2014 was a weird year when it comes to video games. We had awesome games like Middle Earth: Shadow of Mordor and Far Cry 4, but we also had terrible games that fell short of the mark like Driveclub and Master Chief Collection. These were suppose to be big console movers but new owners of those games were met with a big disappointment when matchmaking wasn’t happening or people didn’t get a certain PS Plus edition of the game. What really happened that caused all these events which really just angered a lot of gamers? Was it negligence or just having trouble and not knowing what to do about it?

Let’s get one thing straight, this is in no way, shape or form acceptable because people pay big money for these games when they come out. At a price of about $70 a pop, you don’t want to wait for a patch that will come in 2 weeks. I don’t mind a day one patch because it probably fixes bugs that they found between going gold and launch day because if you think about it, they can’t call back the retail versions to fix stuff. This is where I think the new era of gaming helps a bit not like the old days of the NES where the game you got was the game you had forever, no revision change. Where the problem lies is when the game is broken when shipped and still is after a month, even 2 months after launch and people feel cheated.

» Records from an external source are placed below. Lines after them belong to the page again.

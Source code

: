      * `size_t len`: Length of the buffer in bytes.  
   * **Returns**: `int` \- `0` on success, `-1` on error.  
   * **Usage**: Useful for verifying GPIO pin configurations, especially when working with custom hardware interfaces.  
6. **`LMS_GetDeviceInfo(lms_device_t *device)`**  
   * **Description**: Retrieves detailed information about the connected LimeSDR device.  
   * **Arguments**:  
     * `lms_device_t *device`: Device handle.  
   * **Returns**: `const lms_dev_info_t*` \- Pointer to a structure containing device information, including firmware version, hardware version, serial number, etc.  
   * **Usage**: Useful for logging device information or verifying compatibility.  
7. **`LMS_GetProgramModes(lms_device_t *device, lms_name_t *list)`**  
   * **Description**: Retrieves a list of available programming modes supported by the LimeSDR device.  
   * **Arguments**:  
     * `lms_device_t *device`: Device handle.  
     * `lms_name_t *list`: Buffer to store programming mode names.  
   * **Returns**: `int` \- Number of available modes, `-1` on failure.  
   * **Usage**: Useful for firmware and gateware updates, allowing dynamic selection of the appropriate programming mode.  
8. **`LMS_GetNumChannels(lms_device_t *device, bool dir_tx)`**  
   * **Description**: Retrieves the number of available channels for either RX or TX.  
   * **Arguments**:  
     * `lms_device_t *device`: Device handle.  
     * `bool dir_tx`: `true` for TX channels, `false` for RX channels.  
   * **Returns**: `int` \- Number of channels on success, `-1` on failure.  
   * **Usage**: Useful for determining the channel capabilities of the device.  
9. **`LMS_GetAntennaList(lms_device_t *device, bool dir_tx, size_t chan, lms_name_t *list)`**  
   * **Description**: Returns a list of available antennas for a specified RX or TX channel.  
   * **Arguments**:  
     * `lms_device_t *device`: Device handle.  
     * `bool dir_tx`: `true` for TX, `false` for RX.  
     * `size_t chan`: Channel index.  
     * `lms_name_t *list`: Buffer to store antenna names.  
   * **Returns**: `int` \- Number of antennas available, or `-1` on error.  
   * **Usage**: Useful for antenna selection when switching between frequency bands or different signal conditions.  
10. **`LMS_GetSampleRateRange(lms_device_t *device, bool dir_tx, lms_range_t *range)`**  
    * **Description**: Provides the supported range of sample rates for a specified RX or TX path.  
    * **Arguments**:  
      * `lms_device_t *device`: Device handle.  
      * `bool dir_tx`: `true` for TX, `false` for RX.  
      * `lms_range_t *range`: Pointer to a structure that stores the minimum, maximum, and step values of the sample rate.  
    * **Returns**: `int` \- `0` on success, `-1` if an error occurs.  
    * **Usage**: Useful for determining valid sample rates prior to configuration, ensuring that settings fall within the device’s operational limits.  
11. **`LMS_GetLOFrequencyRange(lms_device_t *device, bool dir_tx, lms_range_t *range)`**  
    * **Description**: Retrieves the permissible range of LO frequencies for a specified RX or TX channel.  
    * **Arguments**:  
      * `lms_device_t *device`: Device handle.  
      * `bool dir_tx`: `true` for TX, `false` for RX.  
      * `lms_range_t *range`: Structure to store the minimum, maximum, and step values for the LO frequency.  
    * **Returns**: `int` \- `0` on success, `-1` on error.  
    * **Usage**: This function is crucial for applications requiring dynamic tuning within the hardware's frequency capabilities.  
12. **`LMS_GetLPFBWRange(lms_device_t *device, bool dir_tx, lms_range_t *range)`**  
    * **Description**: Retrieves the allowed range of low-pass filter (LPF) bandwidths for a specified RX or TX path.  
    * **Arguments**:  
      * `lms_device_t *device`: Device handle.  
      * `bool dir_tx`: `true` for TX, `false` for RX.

This is where get into problems like when Shuhei Yoshida had to apologize for Driveclub. The game is not bad at its core but the online was completely broken right off the bat. Even today, they’re still updating it so we can have an optimal game. Because of the launch problems, the PS Plus Edition of Driveclub has been put on hold until further notice, which angered a ton of people. Looking at Master Chief Collection, I’m still hearing that matchmaking is touchy but in general is O.K.

Now who can we point the finger at? Well, there can me multiple culprits here. It could be shareholders weighting in more than they should because they want revenue and don’t really care about the gamers. In consequence, this leads to extremely tight deadlines and a hard push to reach the goal. Then, what might happen is publishers know that the game has issues but decides to release the game anyway and patch it later, which seemed to be a big trend in 2014.

Another avenue we can take is the new hardware. Are game developer overwhelmed by the new systems and their infrastructures? Maybe. What seemed to be the biggest problem last year was the multiplayer side of things. Going back to our usual suspect Driveclub, we can see that this might not have been an issue during development but when you have thousands of people login in at the same time, it creates an overload of demand that the coding might not have compensated for, especially if you only tested with a couple hundred people.

To wrap this thing up, I just hope that developers and publishers will take the time and create pristine games. If you have to delay it, do it if it will help your game. A bunch of games did it last year like Battlefield Hardline. When I was younger, I hated when games got pushed, but now I understand that at this point in time it might benefit gamers more to wait and get better, working games. That’s all us gamers really want at the end of the day.